The Corvair Powerglide provided one reduction range and reverse, in addition to direct drive and neutral. Low and Reverse ranges were a 1.82 ratio reduction, using a single planetary gearset. Locking the planetary geartrain provided a 1:1 direct drive. The differential driven rear pump permitted push-starting the Powerglide-equipped Corvair (the last American automatic to do so), at speeds over 18 mph by creating adequate pressure to engage low band and turn over the engine via the torque converter. A multiple plate clutch engaged reverse range, low was braked using a band on the forward clutch drum, and direct provided via clutches. The torque converter of the Corvair offered 2.6:1 reduction at stall, and improved car performance when engine speeds were below ~2000 rpm.

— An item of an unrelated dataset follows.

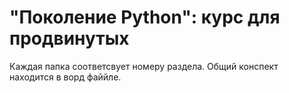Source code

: # "Поколение Python": курс для продвинутых

Каждая папка соответсвует номеру раздела.
Общий конспект находится в ворд файйле.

When starting out in Drive range, low gear was automatically selected and the low band applied under pressure modulated by a vacuum modulator which sensed engine output and adjusted clutch and band apply pressures to provide smooth engagement without slip. As the vehicle accelerated, rear pump output would increase and initiate a shift to direct. The rear pump pressures were modified by a throttle valve, and governor, both of which could delay the upshift, or even trigger a forced downshift at driver command. Full throttle downshifts were achieved by the throttle valve which permitted the transmission to stay in low range or be forced into downshifting to speeds between 45–50 mph. At speeds under 35 mph, heavy throttle would delay upshifts, or initiate a forced 'detent touch' kickdown for better performance. When Low Range or Reverse are selected, the apply pressures are not modulated and the full line pressure of the transmission is applied to ensure positive engagement. The multiple plate reverse clutch and double wrap low band design offered a slight buffer to engagement to prevent harshness even under high apply pressures. A quite sophisticated valve body timed shifts and apply pressures carefully in Drive range to ensure smoothness and prevent 'hunting' between gears, which is a common complaint of small cars with automatic transmission. Corvair Powerglides had a good reputation for reliability and were ordered on a large majority of Corvair passenger cars.

The Powerglide shifter on the Early Model (EM) Corvairs, including all Forward Control vehicles (FCs - Vans and trucks) had a "tab" type lever mounted under the instrument panel to the right of the steering column. The indicator was a small window in the instrument cluster arranged in "L D N R" positions. In 1965, the lever was moved up to the right of the fuel gauge and was a "T" type small silver lever. The quadrant now read "R N D L." Until 1967, the shifter moved through the quadrants in a straight line. From 1967 through 1969, the lever remained in the 1965 position but due to safety concerns, required the driver to move it to the left (it was spring-loaded) to select Reverse and Low. The "T" handle was replaced with a large, mushroomed black plastic knob.

Corvair Powerglide was an all-new design, but borrowed a couple small parts from Chevrolet Turboglide and its operating concept is very similar to conventional Chevy Powerglide. Aluminum Powerglide, introduced in the conventional Chevrolet models in 1962 (starting with Chevy II) incorporated many features pioneered by Corvair Powerglide, scaled up slightly for the larger passenger car and light truck lines. The Corvair was originally intended to be only available with Powerglide, but late in its development, a manual transmission was also designed to help lower the base sticker price for its 1960 introduction. The Corvair Powerglide transmission remained largely in its original design throughout the Corvair's production, which ended in May 1969.